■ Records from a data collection
——————

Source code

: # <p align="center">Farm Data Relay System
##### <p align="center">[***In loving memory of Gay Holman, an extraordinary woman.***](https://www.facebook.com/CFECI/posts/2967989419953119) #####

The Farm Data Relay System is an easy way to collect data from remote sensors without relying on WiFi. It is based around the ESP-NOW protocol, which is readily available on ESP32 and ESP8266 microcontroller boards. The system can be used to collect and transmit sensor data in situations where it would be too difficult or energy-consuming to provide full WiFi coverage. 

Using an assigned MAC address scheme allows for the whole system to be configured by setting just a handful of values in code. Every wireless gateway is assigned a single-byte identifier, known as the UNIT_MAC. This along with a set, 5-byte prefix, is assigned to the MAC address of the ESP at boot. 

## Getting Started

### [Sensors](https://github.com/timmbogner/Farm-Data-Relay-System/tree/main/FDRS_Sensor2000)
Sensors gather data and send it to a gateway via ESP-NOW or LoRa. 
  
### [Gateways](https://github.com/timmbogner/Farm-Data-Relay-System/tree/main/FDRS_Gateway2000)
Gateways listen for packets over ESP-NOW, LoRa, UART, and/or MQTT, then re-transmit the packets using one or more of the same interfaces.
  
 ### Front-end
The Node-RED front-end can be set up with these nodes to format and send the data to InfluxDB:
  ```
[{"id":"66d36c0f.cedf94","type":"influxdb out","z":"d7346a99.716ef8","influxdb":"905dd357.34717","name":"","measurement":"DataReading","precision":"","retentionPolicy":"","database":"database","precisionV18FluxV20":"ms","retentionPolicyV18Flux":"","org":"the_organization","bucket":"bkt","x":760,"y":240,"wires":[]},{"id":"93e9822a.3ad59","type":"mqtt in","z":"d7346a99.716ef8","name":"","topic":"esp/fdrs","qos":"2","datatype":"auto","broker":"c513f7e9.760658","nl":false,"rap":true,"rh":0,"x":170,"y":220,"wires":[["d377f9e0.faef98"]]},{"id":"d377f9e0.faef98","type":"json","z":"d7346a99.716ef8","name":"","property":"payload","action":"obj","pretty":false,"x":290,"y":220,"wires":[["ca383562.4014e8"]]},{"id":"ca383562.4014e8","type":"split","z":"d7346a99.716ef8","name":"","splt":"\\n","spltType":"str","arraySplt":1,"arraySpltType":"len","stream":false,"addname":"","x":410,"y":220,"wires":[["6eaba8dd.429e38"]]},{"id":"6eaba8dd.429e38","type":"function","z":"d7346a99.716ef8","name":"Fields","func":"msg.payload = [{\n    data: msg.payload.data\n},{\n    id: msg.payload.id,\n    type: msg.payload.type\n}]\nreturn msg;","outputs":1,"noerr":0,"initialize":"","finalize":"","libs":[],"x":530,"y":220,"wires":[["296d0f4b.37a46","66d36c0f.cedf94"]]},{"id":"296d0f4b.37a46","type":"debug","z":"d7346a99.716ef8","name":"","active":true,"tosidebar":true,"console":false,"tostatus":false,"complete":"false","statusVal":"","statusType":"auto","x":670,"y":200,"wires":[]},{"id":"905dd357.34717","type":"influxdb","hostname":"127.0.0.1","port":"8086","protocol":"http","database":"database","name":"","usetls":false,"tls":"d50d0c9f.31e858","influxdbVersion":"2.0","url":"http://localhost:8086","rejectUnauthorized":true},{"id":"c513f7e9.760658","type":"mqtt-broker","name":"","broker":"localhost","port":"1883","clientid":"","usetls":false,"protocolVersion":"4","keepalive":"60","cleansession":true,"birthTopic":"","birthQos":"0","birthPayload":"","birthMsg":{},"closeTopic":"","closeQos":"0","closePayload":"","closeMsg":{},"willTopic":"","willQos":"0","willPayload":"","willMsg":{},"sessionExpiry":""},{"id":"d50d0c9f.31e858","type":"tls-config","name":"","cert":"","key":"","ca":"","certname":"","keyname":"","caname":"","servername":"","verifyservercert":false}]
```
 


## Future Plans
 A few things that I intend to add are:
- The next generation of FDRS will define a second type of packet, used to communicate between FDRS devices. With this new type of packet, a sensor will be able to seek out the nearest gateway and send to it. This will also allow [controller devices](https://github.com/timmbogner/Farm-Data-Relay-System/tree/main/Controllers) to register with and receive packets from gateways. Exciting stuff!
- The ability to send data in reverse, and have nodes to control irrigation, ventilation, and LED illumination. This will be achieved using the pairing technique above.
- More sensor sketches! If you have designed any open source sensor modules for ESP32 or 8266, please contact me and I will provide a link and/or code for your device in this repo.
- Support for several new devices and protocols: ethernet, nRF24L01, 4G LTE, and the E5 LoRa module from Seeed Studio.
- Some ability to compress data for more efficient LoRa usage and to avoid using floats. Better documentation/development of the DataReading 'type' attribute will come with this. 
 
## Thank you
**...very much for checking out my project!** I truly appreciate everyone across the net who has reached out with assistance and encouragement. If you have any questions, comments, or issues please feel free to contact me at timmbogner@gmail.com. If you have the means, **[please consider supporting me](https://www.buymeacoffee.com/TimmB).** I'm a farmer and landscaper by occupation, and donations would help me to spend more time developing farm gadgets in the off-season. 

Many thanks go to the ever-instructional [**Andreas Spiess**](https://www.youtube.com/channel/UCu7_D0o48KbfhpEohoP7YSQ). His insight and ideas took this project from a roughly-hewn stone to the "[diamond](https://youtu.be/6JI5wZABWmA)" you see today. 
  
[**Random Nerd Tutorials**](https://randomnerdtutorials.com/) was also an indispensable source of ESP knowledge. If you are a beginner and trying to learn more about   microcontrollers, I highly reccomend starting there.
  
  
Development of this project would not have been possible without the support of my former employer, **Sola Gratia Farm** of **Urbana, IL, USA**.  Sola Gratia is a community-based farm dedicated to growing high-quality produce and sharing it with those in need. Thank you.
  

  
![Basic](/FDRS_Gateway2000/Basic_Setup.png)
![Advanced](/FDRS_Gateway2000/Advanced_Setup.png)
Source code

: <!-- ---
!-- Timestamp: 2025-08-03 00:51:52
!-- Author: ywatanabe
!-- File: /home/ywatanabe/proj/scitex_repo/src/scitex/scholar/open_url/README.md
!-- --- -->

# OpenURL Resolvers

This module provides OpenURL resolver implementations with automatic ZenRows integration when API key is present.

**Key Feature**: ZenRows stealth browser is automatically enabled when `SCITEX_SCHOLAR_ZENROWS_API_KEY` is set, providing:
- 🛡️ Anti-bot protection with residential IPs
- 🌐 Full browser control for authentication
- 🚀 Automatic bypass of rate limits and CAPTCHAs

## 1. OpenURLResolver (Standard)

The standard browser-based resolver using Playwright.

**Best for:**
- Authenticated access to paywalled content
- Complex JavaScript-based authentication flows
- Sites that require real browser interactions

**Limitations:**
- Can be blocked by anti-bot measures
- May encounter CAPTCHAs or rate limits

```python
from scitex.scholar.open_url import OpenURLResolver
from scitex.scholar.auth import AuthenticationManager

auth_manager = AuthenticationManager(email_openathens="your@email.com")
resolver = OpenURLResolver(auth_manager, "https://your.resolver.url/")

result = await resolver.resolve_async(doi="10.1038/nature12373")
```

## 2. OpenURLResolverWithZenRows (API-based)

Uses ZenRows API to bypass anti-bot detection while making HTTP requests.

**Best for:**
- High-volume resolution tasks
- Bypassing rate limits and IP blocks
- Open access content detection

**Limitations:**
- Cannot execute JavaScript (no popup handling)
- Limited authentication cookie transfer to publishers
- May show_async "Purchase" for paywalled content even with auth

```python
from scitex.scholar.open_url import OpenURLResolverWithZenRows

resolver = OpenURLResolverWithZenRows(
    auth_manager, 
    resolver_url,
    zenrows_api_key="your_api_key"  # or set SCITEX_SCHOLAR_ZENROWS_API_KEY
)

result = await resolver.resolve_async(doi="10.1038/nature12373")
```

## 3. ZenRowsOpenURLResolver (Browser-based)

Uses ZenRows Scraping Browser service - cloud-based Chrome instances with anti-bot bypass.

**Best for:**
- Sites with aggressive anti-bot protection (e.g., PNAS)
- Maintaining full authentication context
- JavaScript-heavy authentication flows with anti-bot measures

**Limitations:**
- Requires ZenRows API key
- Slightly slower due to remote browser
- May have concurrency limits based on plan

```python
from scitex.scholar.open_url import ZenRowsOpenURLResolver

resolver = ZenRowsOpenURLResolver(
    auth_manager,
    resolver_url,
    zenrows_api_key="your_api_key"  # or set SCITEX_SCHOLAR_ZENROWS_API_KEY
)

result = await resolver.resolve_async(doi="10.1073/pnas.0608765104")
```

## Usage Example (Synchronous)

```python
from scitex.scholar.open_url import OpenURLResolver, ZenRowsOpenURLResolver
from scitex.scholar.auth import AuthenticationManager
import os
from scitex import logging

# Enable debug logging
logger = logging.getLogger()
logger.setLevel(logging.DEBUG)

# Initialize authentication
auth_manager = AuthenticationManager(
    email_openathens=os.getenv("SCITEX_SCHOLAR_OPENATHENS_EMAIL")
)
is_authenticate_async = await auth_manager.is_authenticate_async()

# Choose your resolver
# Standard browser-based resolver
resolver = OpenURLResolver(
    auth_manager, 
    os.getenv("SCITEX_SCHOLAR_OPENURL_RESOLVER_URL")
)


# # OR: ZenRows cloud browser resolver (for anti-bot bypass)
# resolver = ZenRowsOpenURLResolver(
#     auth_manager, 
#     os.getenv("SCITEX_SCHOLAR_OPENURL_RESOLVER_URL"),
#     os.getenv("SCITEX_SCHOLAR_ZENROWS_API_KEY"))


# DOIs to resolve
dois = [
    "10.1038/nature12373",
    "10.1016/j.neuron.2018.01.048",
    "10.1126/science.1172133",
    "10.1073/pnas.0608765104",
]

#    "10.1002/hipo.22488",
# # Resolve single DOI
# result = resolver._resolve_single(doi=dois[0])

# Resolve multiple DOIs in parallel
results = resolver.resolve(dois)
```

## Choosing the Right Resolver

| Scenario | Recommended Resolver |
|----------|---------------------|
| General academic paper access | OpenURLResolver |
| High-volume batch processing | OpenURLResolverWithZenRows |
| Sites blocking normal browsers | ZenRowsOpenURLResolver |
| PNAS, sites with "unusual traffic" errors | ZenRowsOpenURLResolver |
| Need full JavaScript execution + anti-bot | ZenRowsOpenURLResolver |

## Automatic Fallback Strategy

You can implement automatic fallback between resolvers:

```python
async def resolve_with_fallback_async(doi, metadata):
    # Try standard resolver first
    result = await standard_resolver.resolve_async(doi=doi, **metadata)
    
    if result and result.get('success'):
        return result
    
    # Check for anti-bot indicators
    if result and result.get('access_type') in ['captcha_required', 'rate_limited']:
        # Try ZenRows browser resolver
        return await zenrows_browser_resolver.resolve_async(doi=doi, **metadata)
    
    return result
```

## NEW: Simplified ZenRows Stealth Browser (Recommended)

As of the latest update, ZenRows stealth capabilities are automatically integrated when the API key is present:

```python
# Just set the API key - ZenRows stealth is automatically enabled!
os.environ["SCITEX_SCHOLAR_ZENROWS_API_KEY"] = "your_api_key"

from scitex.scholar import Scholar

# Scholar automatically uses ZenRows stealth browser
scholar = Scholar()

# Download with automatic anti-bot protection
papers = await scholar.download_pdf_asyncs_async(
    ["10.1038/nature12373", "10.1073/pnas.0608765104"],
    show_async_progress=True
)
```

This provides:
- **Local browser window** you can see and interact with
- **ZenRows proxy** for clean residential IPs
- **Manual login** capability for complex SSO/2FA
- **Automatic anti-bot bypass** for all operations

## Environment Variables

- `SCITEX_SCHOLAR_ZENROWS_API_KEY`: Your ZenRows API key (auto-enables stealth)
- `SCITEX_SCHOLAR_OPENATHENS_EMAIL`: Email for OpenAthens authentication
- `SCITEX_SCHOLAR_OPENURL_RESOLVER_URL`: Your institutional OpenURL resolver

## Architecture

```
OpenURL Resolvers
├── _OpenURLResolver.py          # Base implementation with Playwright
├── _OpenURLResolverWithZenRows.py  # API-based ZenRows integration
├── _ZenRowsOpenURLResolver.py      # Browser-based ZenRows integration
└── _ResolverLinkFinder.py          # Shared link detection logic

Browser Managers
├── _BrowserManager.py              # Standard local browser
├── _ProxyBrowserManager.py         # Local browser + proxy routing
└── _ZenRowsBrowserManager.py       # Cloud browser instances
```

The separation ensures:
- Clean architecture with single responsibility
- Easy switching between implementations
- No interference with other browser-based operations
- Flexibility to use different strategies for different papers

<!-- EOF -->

——————

■ Task brief
From the line holding "## Automatic Fallback Strategy" to the line holding "## NEW: Simplified", inclusive, restate each line above exactly as written.

■ Response below
## Automatic Fallback Strategy

You can implement automatic fallback between resolvers:

```python
async def resolve_with_fallback_async(doi, metadata):
    # Try standard resolver first
    result = await standard_resolver.resolve_async(doi=doi, **metadata)
    
    if result and result.get('success'):
        return result
    
    # Check for anti-bot indicators
    if result and result.get('access_type') in ['captcha_required', 'rate_limited']:
        # Try ZenRows browser resolver
        return await zenrows_browser_resolver.resolve_async(doi=doi, **metadata)
    
    return result
```

## NEW: Simplified ZenRows Stealth Browser (Recommended)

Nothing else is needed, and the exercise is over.